_About this exercise_. Filter the records below for the word "OperationType". Copy each line that holds it.

_Input data_.
■ ■ ■
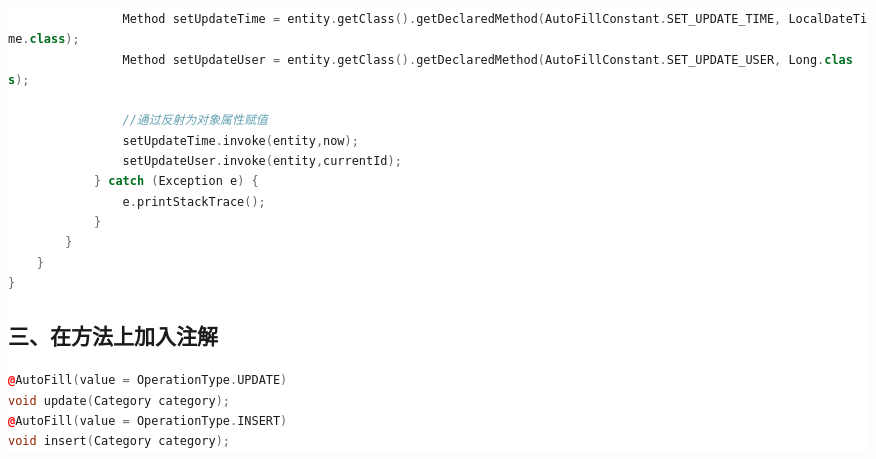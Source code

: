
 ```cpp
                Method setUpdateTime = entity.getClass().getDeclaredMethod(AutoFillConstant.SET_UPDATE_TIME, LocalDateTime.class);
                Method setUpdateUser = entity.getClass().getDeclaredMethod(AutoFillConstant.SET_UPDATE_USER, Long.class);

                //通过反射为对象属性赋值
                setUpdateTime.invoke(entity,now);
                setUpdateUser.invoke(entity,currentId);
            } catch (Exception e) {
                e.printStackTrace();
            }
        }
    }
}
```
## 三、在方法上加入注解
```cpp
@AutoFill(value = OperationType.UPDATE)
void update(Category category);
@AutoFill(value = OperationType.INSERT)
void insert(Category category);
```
■ ■ ■
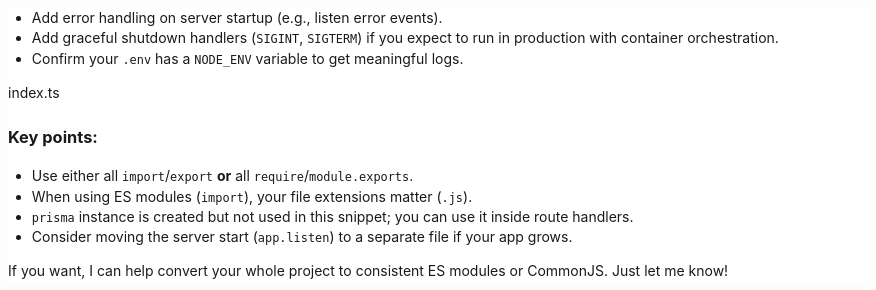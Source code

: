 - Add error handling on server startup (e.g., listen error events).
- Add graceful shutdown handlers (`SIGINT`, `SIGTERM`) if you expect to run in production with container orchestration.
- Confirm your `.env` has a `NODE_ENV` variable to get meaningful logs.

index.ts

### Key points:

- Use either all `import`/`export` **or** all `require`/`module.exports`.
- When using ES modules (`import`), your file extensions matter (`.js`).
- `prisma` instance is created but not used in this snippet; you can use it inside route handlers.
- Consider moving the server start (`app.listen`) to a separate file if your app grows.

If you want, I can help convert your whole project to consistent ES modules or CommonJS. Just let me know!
■ ■ ■
_Task output_.
@AutoFill(value = OperationType.UPDATE)
@AutoFill(value = OperationType.INSERT)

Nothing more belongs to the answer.